Ответ Екатерины стал известен в городе.
– В голосе Черкасова, – решила она, – я иного не вижу, окроме, что ему чистое и нелицемерное усердие диктовало. Чужестранных недоброжелательных дворов министры действительно по городу рассевают, будто я заставляю собрание, для сокрытия истины, в сём деле комедию играть; да и у нас уже действуют партии, для соблазна публики… Черкасову выбиться нельзя; он ровный им тут… писали от усердия, сгоряча… Брат мой, а ум свой… Того ради, дайте большинству голосов совершенную волю…
Шёпотом повторяли и ответ Мировича комиссии, явившейся от суда для его увещевания.
– Покайся, признавайся, – говорили Мировичу члены суда, – назови единомышленников, подстрекателей, пособников и попустителей. Облегчи душу покаянием.
– Вы ищете моих пособников? – ответил он. – Напрасно; я действовал один.
– Но как ты мог решиться, как дерзнул?
– Я предпринял лишь то, что удалось вам самим и что вас поставило моими судьями, а меня подсудимым. Я шёл по вашим стопам; удайся моё дело, вы всё говорили бы иным языком.

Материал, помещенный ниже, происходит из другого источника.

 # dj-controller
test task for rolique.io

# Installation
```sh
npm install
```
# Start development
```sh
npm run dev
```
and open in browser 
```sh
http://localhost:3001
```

Первого сентября Мировича заковали в цепи, лиша его чинов. Он сильно упал духом, плакал.
На новое предложение пытки Екатерина ответила:
– Оставим несчастного в покое и утешимся мыслию, что государство не имеет иных столь ожесточённых врагов.
Девятого сентября суд подписал сентенцию: «Капралов и солдат, участников бунта, прогнать сквозь строй и сослать в каторгу; камер-лакея Касаткина, за болтовню о дворе и его порядках, наказать батогами и зачислить в рядовые, в дальние команды. Чефаридзева – за недонесение – лишить чинов и тоже разжаловать в солдаты… Мировича – четвертовать и, оставя тело его народу на позорище до вечера, сжечь оное купно с эшафотом».
Власьев и Чекин, убийцы принца Иоанна, вскоре были высланы, с наградой по семи тысяч рублей, в дальние губернии, с воспрещением появляться вместе и вообще посещать многолюдные компании и о происшедшем с ними никогда и никому не говорить.
Казнь Мировичу была объявлена на пятнадцатое сентября, на Сытном рынке Петербургской стороны, против крепости. Екатерина на предложение суда – отказаться от права помилования ответила резолюцией: «Моих прав – не касаться никому» – и заменила казнь четвертования отсечением головы Мировичу.
Слух о покушении Мировича проник в дальние концы России, долетел до Днепра, до Трубежа и до Оренбургской линии.
В кумовой пасеке, в Переяславле, в Изюмском уезде, в Москве и у Измайловского моста, у Бавыкиной, произвели строгие обыски, допросы. Все угадывали участь, которая ожидала Мировича. Сентенция суда подтвердила общие ожидания. Две сестры Мировича и Бавыкина долго, как тени, бродили по Петербургу, обходя и моля всех влиятельных лиц и падая в ноги членам верховного суда.
Бавыкина выждала императрицу, по пути её за город, и подала ей прошение на том самом месте, где некогда удостоилась поднести ведро воды её величеству. Екатерина узнала Филатовну.
– Ах, матушка, не могу, – ответила она с искренним чувством. – Проси, о чём хочешь; я у тебя в долгу, но этого сделать не в моей силе. Суд так решил, и соблазн слишком дерзостен и велик.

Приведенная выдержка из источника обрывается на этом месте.